Déjà auteur en 2009 d’une biographie remarquée du général Georges, major général de l’armée française en 1940, Max Schiavon dévoile ici «le destin bouleversant du général qui aurait pu faire gagner la France en 1940», selon la formulation accrocheuse du bandeau de ce livre. C’est placer d’emblée la barre très haut. S’il n’a sans doute pas autant de relief que l’empathie du biographe et le geste de communication éditoriale ne le proclament, le personnage présenté ne manque effectivement pas d’envergure. Il paraît quelque peu forcé de faire du général Vauthier un homme providentiel négligé, doublé d’un prophète militaire méconnu. Mais son parcours dessine l’intéressant portrait en creux d’un anti-général de Gaulle, bridé par son conformisme et brisé par la défaite de 1940 malgré des intuitions stratégiques appelées plus tard – trop tard – à faire référence.

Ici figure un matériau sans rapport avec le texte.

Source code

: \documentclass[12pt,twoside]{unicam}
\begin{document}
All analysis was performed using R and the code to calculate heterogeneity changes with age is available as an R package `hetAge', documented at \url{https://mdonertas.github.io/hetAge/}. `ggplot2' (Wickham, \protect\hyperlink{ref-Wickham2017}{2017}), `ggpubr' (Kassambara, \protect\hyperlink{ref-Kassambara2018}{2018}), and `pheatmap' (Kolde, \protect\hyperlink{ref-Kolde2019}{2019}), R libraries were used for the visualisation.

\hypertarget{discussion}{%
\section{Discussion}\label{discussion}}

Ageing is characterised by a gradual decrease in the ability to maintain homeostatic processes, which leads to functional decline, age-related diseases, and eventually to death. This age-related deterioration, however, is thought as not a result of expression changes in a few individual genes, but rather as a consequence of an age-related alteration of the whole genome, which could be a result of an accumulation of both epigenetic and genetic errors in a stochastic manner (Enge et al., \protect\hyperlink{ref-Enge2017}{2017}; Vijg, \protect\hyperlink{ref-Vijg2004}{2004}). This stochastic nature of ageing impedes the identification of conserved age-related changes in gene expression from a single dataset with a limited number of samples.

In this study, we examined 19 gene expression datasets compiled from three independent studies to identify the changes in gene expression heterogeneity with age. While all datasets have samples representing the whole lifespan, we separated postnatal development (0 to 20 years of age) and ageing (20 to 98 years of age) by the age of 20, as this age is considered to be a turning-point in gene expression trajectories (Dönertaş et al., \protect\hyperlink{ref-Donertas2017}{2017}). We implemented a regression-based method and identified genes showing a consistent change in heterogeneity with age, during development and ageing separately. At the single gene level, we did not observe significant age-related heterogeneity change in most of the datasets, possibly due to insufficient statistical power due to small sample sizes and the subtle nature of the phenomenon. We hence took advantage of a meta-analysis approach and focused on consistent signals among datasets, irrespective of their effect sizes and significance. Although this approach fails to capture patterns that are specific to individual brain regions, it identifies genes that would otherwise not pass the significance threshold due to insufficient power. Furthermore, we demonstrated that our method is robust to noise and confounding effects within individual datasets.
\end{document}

Polytechnicien ayant embrassé l’artillerie, Paul Vauthier (1885-1979) fait une belle guerre de 14-18. Ce fort en thèmes est un touche-à-tout doué. À la fois homme d’action et de réflexion, il est rapidement repéré pour son potentiel. Devenu un technicien et un théoricien averti de la DCA dans l’immédiat après-guerre, il tourne dès lors son esprit positiviste de scientifique rigoureux et intuitif vers la problématique de la guerre aérienne. Il est le traducteur, le divulgateur et le théoricien français de référence des thèses du général italien Douhet. L’ouvrage qu’il publie en 1929 sur cet objet a assez d’écho pour être traduit en allemand. Comme De Gaulle sur les blindés, il est ainsi étudié plus attentivement chez l’ennemi qu’en France ! Sa réflexion sur le caractère déterminant des opérations aériennes futures s’affine jusqu’à envisager de nouvelles problématiques non abordées par le Douhétisme. La question de la défense active et passive contre les avions l’amène ainsi à entretenir une correspondance avec Le Corbusier sur la prise en compte de cet enjeu dans l’urbanisme. Sur le plan tactique, Vauthier a l’intuition des opérations aéroterrestres, mais pas de l’aviation d’appui. En revanche, il élargit son analyse stratégique jusqu’à développer le concept d’avenir d’un commandement unique des armées étayé par un ministère de la Défense Nationale. Mais les intuitions formulées par Vauthier ne sont prises en compte que de façon à la fois tardive et inaboutie dans le débat d’idées -qui plus est budgétairement contraint- sur les évolutions futures des armées françaises.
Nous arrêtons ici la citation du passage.